PROVIDED MATERIAL: Begin

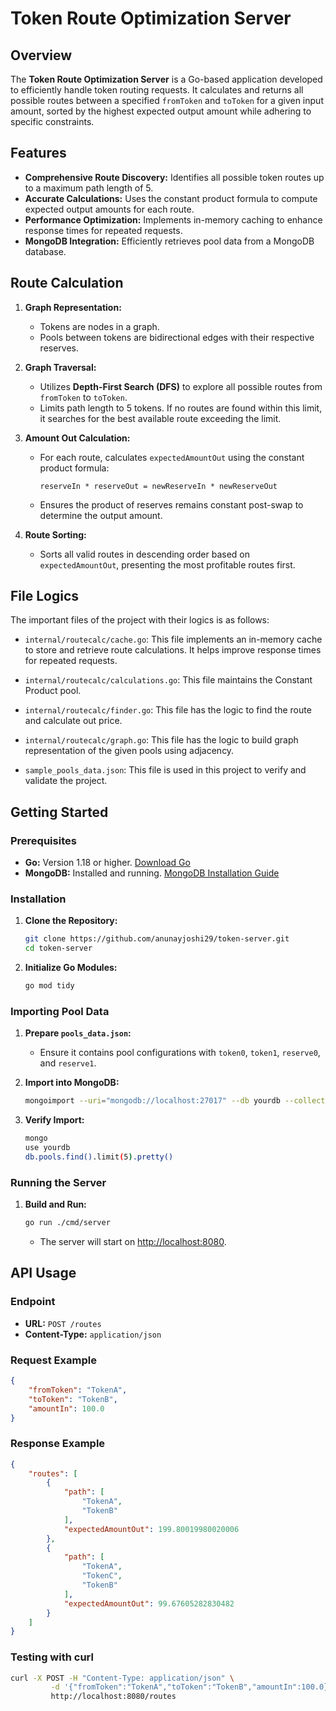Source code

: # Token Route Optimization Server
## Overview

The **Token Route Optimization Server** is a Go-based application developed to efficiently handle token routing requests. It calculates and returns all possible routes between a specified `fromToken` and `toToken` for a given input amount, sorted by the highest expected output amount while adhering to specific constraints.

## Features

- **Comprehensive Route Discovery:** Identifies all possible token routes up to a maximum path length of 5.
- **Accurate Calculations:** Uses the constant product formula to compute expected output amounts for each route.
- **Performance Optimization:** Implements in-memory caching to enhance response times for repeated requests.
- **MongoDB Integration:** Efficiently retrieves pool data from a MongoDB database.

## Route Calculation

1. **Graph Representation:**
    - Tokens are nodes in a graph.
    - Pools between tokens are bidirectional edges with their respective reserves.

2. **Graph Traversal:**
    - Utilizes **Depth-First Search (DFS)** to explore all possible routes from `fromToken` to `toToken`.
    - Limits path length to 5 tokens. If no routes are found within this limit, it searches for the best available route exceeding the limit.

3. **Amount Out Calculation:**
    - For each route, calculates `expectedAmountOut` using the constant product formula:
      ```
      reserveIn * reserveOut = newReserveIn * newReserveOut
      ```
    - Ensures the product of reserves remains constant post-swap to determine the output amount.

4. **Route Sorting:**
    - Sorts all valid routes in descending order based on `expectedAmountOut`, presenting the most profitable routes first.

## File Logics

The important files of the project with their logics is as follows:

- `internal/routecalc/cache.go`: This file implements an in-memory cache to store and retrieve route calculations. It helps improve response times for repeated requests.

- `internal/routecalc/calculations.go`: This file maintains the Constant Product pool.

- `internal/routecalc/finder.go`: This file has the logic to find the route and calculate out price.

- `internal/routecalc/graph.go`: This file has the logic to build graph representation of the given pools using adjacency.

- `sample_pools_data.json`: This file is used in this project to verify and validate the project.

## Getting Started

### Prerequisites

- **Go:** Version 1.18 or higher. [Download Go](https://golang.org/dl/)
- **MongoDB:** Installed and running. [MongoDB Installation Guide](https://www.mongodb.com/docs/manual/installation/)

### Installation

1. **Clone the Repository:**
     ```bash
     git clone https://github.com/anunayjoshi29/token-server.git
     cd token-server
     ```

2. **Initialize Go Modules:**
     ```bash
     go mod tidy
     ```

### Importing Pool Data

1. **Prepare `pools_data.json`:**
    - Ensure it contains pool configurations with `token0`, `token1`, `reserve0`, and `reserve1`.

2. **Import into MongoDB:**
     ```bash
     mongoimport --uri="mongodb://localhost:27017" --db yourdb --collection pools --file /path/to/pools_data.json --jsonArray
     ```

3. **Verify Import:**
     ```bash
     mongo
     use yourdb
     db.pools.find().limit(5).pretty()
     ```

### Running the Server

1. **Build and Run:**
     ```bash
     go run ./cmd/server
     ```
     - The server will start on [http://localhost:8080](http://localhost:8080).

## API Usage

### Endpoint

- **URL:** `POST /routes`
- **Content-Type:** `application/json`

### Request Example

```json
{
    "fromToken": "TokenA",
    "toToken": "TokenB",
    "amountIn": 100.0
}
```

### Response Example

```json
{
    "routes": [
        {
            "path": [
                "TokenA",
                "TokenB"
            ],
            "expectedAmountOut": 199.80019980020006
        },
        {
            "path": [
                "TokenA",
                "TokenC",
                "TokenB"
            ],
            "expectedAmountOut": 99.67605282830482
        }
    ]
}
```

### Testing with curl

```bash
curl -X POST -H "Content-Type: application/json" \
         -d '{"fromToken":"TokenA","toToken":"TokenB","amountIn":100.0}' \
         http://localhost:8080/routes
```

PROVIDED MATERIAL: End
PROVIDED MATERIAL: Begin

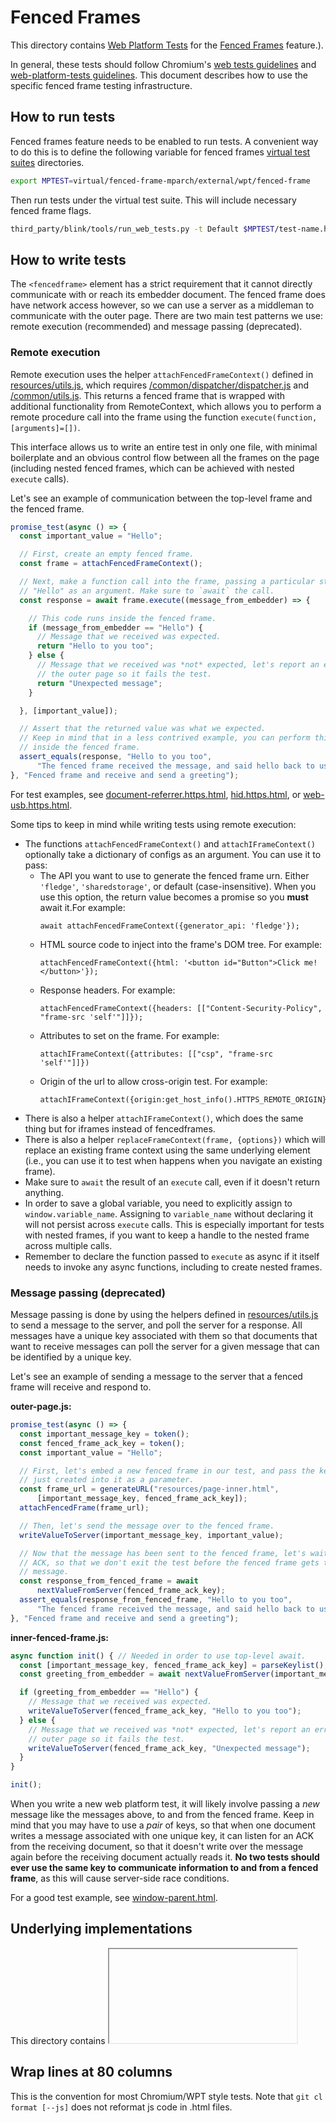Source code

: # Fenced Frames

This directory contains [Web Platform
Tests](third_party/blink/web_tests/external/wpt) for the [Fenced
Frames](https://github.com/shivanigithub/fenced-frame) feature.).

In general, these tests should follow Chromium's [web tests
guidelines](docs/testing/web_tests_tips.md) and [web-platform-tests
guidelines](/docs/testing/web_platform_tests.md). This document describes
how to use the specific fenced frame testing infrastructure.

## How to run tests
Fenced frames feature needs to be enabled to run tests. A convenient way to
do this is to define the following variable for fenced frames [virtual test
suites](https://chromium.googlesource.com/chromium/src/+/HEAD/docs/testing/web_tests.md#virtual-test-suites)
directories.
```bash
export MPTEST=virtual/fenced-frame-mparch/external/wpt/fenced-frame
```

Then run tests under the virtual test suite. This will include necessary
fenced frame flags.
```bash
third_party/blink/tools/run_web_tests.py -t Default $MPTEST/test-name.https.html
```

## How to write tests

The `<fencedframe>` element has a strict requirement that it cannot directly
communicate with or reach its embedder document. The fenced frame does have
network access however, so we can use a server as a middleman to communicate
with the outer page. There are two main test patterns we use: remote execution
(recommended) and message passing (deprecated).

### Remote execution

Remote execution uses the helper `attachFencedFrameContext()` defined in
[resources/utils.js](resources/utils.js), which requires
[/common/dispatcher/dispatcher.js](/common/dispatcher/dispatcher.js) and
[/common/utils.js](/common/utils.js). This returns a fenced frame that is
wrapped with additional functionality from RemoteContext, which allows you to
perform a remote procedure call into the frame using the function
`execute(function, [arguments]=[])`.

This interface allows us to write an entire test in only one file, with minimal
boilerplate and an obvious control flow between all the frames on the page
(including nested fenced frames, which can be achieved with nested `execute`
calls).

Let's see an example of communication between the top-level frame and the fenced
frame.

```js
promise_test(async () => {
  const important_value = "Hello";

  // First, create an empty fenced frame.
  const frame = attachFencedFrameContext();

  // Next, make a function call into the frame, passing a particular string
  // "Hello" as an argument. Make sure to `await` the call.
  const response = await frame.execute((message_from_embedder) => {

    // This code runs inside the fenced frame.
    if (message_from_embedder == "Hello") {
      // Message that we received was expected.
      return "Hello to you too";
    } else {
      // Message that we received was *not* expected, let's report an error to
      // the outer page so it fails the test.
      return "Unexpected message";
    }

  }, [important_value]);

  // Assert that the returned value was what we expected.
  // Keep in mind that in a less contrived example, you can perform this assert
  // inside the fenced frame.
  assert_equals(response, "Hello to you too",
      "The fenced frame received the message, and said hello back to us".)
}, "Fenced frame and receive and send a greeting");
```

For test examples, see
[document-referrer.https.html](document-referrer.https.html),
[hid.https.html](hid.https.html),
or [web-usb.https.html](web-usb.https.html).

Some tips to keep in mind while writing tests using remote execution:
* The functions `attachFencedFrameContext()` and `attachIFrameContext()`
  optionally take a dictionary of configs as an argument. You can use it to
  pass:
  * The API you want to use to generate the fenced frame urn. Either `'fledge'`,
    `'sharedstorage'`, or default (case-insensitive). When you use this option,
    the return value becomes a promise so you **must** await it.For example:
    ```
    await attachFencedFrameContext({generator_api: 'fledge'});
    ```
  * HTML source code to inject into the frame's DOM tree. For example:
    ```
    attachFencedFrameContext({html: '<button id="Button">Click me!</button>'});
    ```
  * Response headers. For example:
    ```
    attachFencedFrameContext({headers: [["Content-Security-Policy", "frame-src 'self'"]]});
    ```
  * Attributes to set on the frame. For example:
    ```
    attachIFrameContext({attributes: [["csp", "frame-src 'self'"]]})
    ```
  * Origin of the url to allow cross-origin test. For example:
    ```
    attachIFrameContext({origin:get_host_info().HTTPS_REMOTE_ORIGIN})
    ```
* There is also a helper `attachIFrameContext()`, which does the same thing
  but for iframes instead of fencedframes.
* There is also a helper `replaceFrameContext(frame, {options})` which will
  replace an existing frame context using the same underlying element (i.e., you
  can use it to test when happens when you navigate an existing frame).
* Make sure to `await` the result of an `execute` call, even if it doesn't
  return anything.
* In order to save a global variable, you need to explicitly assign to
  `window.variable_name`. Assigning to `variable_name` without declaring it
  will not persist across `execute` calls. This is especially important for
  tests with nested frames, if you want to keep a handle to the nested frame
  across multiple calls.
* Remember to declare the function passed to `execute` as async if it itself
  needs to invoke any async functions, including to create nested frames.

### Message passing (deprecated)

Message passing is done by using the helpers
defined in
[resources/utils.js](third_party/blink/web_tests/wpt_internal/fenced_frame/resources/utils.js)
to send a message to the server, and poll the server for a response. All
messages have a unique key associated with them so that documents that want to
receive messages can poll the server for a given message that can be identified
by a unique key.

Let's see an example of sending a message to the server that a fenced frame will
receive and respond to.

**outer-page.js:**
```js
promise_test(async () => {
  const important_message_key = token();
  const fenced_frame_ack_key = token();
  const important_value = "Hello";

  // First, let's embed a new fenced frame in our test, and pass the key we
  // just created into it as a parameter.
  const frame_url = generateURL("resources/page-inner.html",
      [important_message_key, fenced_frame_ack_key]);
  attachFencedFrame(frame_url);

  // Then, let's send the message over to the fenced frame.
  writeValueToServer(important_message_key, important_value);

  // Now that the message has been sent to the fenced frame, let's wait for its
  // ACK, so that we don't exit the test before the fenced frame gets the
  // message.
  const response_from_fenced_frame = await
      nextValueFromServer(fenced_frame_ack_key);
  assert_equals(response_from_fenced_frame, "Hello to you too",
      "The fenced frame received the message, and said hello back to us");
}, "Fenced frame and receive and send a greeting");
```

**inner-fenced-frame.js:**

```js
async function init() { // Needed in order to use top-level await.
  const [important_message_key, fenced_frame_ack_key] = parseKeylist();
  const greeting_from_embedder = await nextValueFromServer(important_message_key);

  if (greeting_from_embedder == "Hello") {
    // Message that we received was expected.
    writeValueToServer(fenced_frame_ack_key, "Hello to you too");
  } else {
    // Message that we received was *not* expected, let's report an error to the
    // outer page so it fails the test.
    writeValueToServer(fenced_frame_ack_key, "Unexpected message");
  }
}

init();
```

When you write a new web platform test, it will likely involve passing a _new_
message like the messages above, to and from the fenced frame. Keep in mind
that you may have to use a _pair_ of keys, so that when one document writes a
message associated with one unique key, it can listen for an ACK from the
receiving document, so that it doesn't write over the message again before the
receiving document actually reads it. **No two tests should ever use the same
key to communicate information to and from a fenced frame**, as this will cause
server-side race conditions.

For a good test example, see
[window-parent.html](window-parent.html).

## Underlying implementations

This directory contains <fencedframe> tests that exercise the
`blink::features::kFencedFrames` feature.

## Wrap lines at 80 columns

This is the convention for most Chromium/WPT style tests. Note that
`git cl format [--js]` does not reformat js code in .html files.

PROVIDED MATERIAL: End

→ **EXERCISE GOAL**
In the records, which lines use the word "said"? Report them.

→ **EXPECTED ANSWER**
      "The fenced frame received the message, and said hello back to us".)
      "The fenced frame received the message, and said hello back to us");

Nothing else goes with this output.